Write out each entry below exactly; the images do not belong in your copy.

Rendered images with source text
————
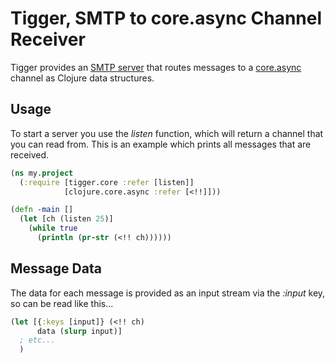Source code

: 
# Tigger, SMTP to core.async Channel Receiver

Tigger provides an [SMTP server](https://code.google.com/p/subethasmtp/) that
routes messages to a [core.async](https://github.com/clojure/core.async) channel
as Clojure data structures.

## Usage

To start a server you use the _listen_ function, which will return a channel
that you can read from.  This is an example which prints all messages that
are received.

```clojure
(ns my.project
  (:require [tigger.core :refer [listen]]
            [clojure.core.async :refer [<!!]]))

(defn -main []
  (let [ch (listen 25)]
    (while true
      (println (pr-str (<!! ch))))))
```

## Message Data

The data for each message is provided as an input stream via the _:input_
key, so can be read like this...

```clojure
(let [{:keys [input]} (<!! ch)
      data (slurp input)]
  ; etc...
  )
```

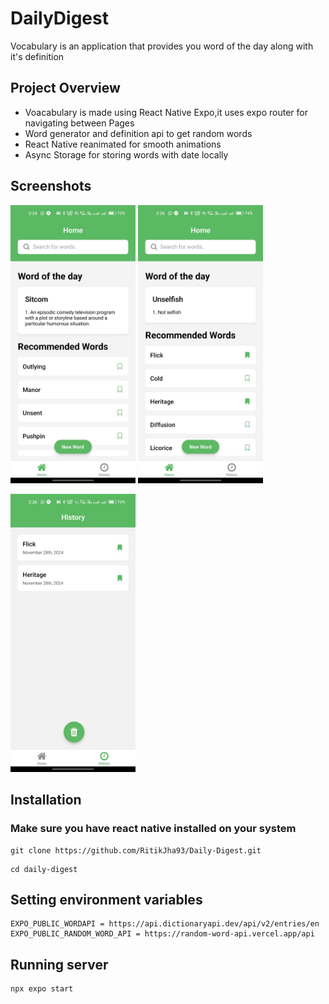 # DailyDigest

Vocabulary is an application that provides you word of the day along with it's definition

## Project Overview

- Voacabulary is made using React Native Expo,it uses expo router for navigating between Pages
- Word generator and definition api to get random words
- React Native reanimated for smooth animations
- Async Storage for storing words with date locally

## Screenshots

<img src="/assets/screenshots/home.jpeg" width="200" /> <img src="/assets/screenshots/home_with_saved.jpeg" width="200" />

<img src="/assets/screenshots/history.jpeg" width="200" />

## Installation

### Make sure you have react native installed on your system

```
git clone https://github.com/RitikJha93/Daily-Digest.git
```
```
cd daily-digest
```

## Setting environment variables
```
EXPO_PUBLIC_WORDAPI = https://api.dictionaryapi.dev/api/v2/entries/en
EXPO_PUBLIC_RANDOM_WORD_API = https://random-word-api.vercel.app/api
```

## Running server
```
npx expo start
```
————
## Solution for this problem
Source code

: 
# Tigger, SMTP to core.async Channel Receiver

Tigger provides an [SMTP server](https://code.google.com/p/subethasmtp/) that
routes messages to a [core.async](https://github.com/clojure/core.async) channel
as Clojure data structures.

## Usage

To start a server you use the _listen_ function, which will return a channel
that you can read from.  This is an example which prints all messages that
are received.

```clojure
(ns my.project
  (:require [tigger.core :refer [listen]]
            [clojure.core.async :refer [<!!]]))

(defn -main []
  (let [ch (listen 25)]
    (while true
      (println (pr-str (<!! ch))))))
```

## Message Data

The data for each message is provided as an input stream via the _:input_
key, so can be read like this...

```clojure
(let [{:keys [input]} (<!! ch)
      data (slurp input)]
  ; etc...
  )
```

 # DailyDigest

Vocabulary is an application that provides you word of the day along with it's definition

## Project Overview

- Voacabulary is made using React Native Expo,it uses expo router for navigating between Pages
- Word generator and definition api to get random words
- React Native reanimated for smooth animations
- Async Storage for storing words with date locally

## Screenshots

<img src="/assets/screenshots/home.jpeg" width="200" /> <img src="/assets/screenshots/home_with_saved.jpeg" width="200" />

<img src="/assets/screenshots/history.jpeg" width="200" />

## Installation

### Make sure you have react native installed on your system

```
git clone https://github.com/RitikJha93/Daily-Digest.git
```
```
cd daily-digest
```

## Setting environment variables
```
EXPO_PUBLIC_WORDAPI = https://api.dictionaryapi.dev/api/v2/entries/en
EXPO_PUBLIC_RANDOM_WORD_API = https://random-word-api.vercel.app/api
```

## Running server
```
npx expo start
```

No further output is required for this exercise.